# Ray Of Light > The Spiritual Heaven >  30 common mistakes during ramadan with correction

## Miss_Sweet

1) Focusing on food; to the extent that people begin to worry about 
eating more then actually fasting. This also goes along with 
spending tons of money on Iftaars even though a person does not need 
to eat that much food. 

2) Making Suhoor way before Fajr. Some people eat Suhoor a few hours 
after Taraweeh or Isha Salah, this is wrong. It should be eaten 
closer to the time of Fajr. 

3) People don't make Niyyah (intentions) to fast for Ramadan. This 
is something in the heart and does not need to be verbal. Also it 
only needs to be done once, at the beginning of Ramadan and not 
every single day. 

4) If you find out late that Ramadan started, you should stop eating 
and fast for that day, making that day up after Ramadan/Eid ends. 

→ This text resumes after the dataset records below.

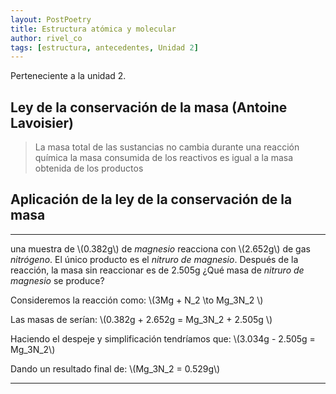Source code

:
 ```yaml
---
layout: PostPoetry
title: Estructura atómica y molecular
author: rivel_co
tags: [estructura, antecedentes, Unidad 2]
---
```


Perteneciente a la unidad 2.

## Ley de la conservación de la masa (Antoine Lavoisier)

> La masa total de las sustancias no cambia durante una reacción química la masa consumida de los reactivos es igual a la masa obtenida de los productos

## Aplicación de la ley de la conservación de la masa

- - -

una muestra de \\(0.382g\\) de *magnesio* reacciona con \\(2.652g\\) de gas *nitrógeno*. El único producto es el *nitruro de magnesio*. Después de la reacción, la masa sin reaccionar es de 2.505g ¿Qué masa de *nitruro de magnesio* se produce?

Consideremos la reacción como: \\(3Mg + N_2 \to Mg_3N_2 \\)

Las masas de serían: \\(0.382g + 2.652g = Mg_3N_2 + 2.505g \\)

Haciendo el despeje y simplificación tendríamos que: \\(3.034g - 2.505g = Mg_3N_2\\)

Dando un resultado final de: \\(Mg_3N_2 = 0.529g\\)

- - -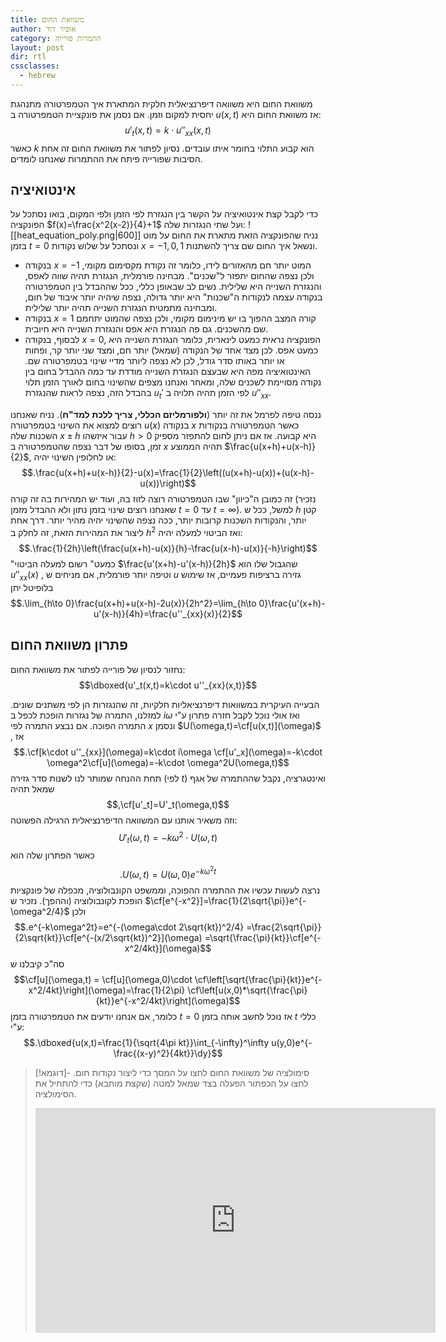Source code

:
 ```yaml
---
title: משוואת החום
author: אופיר דוד
category: התמרות פורייה
layout: post
dir: rtl
cssclasses:
  - hebrew
---
```


משוואת החום היא משוואה דיפרנציאלית חלקית המתארת איך הטמפרטורה מתנהגת יחסית למקום וזמן. אם נסמן את פונקציית הטמפרטורה ב $u(x,t)$ אז משוואת החום היא:
$$u'_t(x,t)=k\cdot u''_{xx}(x,t)$$
כאשר $k$ הוא קבוע התלוי בחומר איתו עובדים. נסיון לפתור את משוואת החום זה אחת הסיבות שפורייה פיתח את ההתמרות שאנחנו לומדים.

## אינטואיציה
כדי לקבל קצת אינטואיציה על הקשר בין הנגזרת לפי הזמן ולפי המקום, בואו נסתכל על הפונקציה $f(x)=\frac{x^2(x-2)}{4}+1$ ועל שתי הנגזרות שלה:
![[heat_equation_poly.png|600]]
נניח שהפונקציה הזאת מתארת את החום על מוט בזמן $t=0$ ונסתכל על שלוש נקודות $x=-1,0,1$ ונשאל איך החום שם צריך להשתנות.
- בנקודה $x=-1$ המוט יותר חם מהאזורים לידו, כלומר זה נקודת מקסימום מקומי, ולכן נצפה שהחום יתפזר ל"שכנים". מבחינה פורמלית, הנגזרת תהיה שווה לאפס, והנגזרת השנייה היא שלילית. נשים לב שבאופן כללי, ככל שההבדל בין הטמפרטורה בנקודה עצמה לנקודות ה"שכנות" היא יותר גדולה, נצפה שיהיה יותר איבוד של חום, ומבחינה מתמטית הנגזרת השנייה תהיה יותר שלילית.
- בנקודה $x=1$ קורה המצב ההפוך בו יש מינימום מקומי, ולכן נצפה שהמוט יתחמם שם מהשכנים. גם פה הנגזרת היא אפס והנגזרת השנייה היא חיובית. 
- לבסוף, בנקודה $x=0$, הפונקציה נראית כמעט לינארית, כלומר הנגזרת השנייה היא כמעט אפס. לכן מצד אחד של הנקודה (שמאל) יותר חם, ומצד שני יותר קר, ופחות או יותר באותו סדר גודל, לכן לא נצפה ליותר מדיי שינוי בטמפרטורה שם.
האינטואיציה מפה היא שבעצם הנגזרת השנייה מודדת עד כמה ההבדל בחום בין נקודה מסויימת לשכנים שלה, ומאחר ואנחנו מצפים שהשינוי בחום לאורך הזמן תלוי בהבדל הזה, נצפה לראות שהנגזרת $u_t'$ לפי הזמן תהיה תלויה ב $u''_{xx}$.

ננסה טיפה לפרמל את זה יותר (**ולפורמליזם הכללי, צריך ללכת למד"ח**). נניח שאנחנו רוצים למצוא את השינוי בטמפרטורה $u(x)$ בנקודה $x$ כאשר הטמפרטורה בנקודות השכנות שלה $x\pm h$ עבור איזשהו $h>0$ היא קבועה. אז אם ניתן לחום להתפזר מספיק זמן, בסופו של דבר נצפה שהטמפרטורה ב $x$ תהיה הממוצע $\frac{u(x+h)+u(x-h)}{2}$, או לחלופין השינוי יהיה:
$$.\frac{u(x+h)+u(x-h)}{2}-u(x)=\frac{1}{2}\left((u(x+h)-u(x))+(u(x-h)-u(x))\right)$$
זה כמובן ה"כיוון" שבו הטמפרטורה רוצה לזוז בה, ועוד יש המהירות בה זה קורה (נזכיר שאנחנו רוצים שינוי בזמן נתון ולא ההבדל מזמן $t=0$ עד $t=\infty$). למשל, ככל ש $h$ קטן יותר, והנקודות השכנות קרובות יותר, ככה נצפה שהשינוי יהיה מהיר יותר. דרך אחת ליצור את המהירות הזאת, זה לחלק ב $h^2$ ואז הביטוי למעלה יהיה:
$$.\frac{1}{2h}\left(\frac{u(x+h)-u(x)}{h}-\frac{u(x-h)-u(x)}{-h}\right)$$
"כמעט" רשום למעלה הביטוי $\frac{u'(x+h)-u'(x-h)}{2h}$ שהגבול שלו הוא $u''_{xx}(x)$ , וטיפה יותר פורמלית, אם מניחים ש $u$ גזירה ברציפות פעמיים, אז שימוש בלופיטל יתן
$$.\lim_{h\to 0}\frac{u(x+h)+u(x-h)-2u(x)}{2h^2}=\lim_{h\to 0}\frac{u'(x+h)-u'(x-h)}{4h}=\frac{u''_{xx}(x)}{2}$$

## פתרון משוואת החום

נחזור לנסיון של פורייה לפתור את משוואת החום:
$$\dboxed{u'_t(x,t)=k\cdot u''_{xx}(x,t)}$$

הבעייה העיקרית במשוואות דיפרנציאליות חלקיות, זה שהנגזרות הן לפי משתנים שונים. למזלנו, התמרה של נגזרות הופכת לכפל ב $i\omega$ ואז אולי נוכל לקבל חזרה פתרון ע"י התמרה הפוכה. אם נבצע התמרה לפי $x$ ונסמן $U(\omega,t)=\cf[u(x,t)](\omega)$ , אז
$$.\cf[k\cdot u''_{xx}](\omega)=k\cdot i\omega \cf[u'_x](\omega)=-k\cdot \omega^2\cf[u](\omega)=-k\cdot \omega^2U(\omega,t)$$
תחת ההנחה שמותר לנו לשנות סדר גזירה (לפי $t$) ואינטגרציה, נקבל שההתמרה של אגף שמאל תהיה
$$,\cf[u'_t]=U'_t(\omega,t)$$
וזה משאיר אותנו עם המשוואה הדיפרנציאלית הרגילה הפשוטה:
$$U'_t(\omega,t)=-k\omega^2\cdot U(\omega, t)$$
כאשר הפתרון שלה הוא 
$$.U(\omega,t)=U(\omega,0)e^{-k\omega^2t}$$
נרצה לעשות עכשיו את ההתמרה ההפוכה, וממשפט הקונבולוציה, מכפלה של פונקציות הופכת לקונבולוציה (וההפך). נזכיר ש $\cf[e^{-x^2}]=\frac{1}{2\sqrt{\pi}}e^{-\omega^2/4}$ ולכן
$$.e^{-k\omega^2t}=e^{-(\omega\cdot 2\sqrt{kt})^2/4} =\frac{2\sqrt{\pi}}{2\sqrt{kt}}\cf[e^{-(x/2\sqrt{kt})^2}](\omega) =\sqrt{\frac{\pi}{kt}}\cf[e^{-x^2/4kt}](\omega)$$
סה"כ קיבלנו ש 
$$\cf[u](\omega,t) = \cf[u](\omega,0)\cdot \cf\left[\sqrt{\frac{\pi}{kt}}e^{-x^2/4kt}\right](\omega)=\frac{1}{2\pi} \cf\left[u(x,0)*\sqrt{\frac{\pi}{kt}}e^{-x^2/4kt}\right](\omega)$$
כלומר, אם אנחנו יודעים את הטמפרטורה בזמן $t=0$ אז נוכל לחשב אותה בזמן $t$ כללי ע"י:
$$.\dboxed{u(x,t)=\frac{1}{\sqrt{4\pi kt}}\int_{-\infty}^\infty u(y,0)e^{-\frac{(x-y)^2}{4kt}}\dy}$$

> [!דוגמא]- סימולציה של משוואת החום
> לחצו על המסך כדי ליצור נקודות חום. לחצו על הכפתור הפעלה בצד שמאל למטה (שקצת מוחבא) כדי להתחיל את הסימולציה.
> <iframe width="640" height="360" frameborder="0" src="https://www.shadertoy.com/embed/X3lSRj?gui=true&t=10&paused=true&muted=false" allowfullscreen></iframe>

5) Many people don't think you pray Taraweeh on the first night of 
Ramadan (such as tonight). They believe you pray it after the first 
day you actually fast. They forget that the Islamic calendar runs on 
the moon, maghrib is the start of the new day. 

6) Many people believe if you eat or drink on accident this breaks 
your fast. This is false, if you do this on accident then you 
continue fasting and do not need to make up the day. 

7) Some people take the opinion that if they see someone eating or 
drinking they should not remind the person that he/she is fasting. 
According to Sheikh Bin Baz (ra), this is incorrect and it is an 
order from Allah for us to ordain the good and forbid the evil. Thus 
we tell the person, because we are forbidding the evil this way. 

8) Many sisters believe they cannot use Hennah while fasting. This 
is incorrect, they are allowed to use it during Ramadan. 

9) Some people believe when you are cooking you cannot taste the 
food to see if it has the right spices/flavors. This is false, and 
allowed in Islam as long as the person cooking is not eating the 
food. Rather they can taste it to see if it needs salt, or more 
spices. 

10) Many people think you cannot use a Miswak or toothbrush during 
Ramadan. This is false, for the Prophet(saw) used to use a miswak 
during Ramadan.

11) Some people make the Fajr Adhan early. They do this so people 
will stop eating before Fajr and not invalidate their fast. This is 
wrong and something we should not do. 

12) Some people make the Maghrib Adhan late. They do this so people 
will start eating late, just incase Maghrib has not come in yet. 
This too is wrong and we should not do this. 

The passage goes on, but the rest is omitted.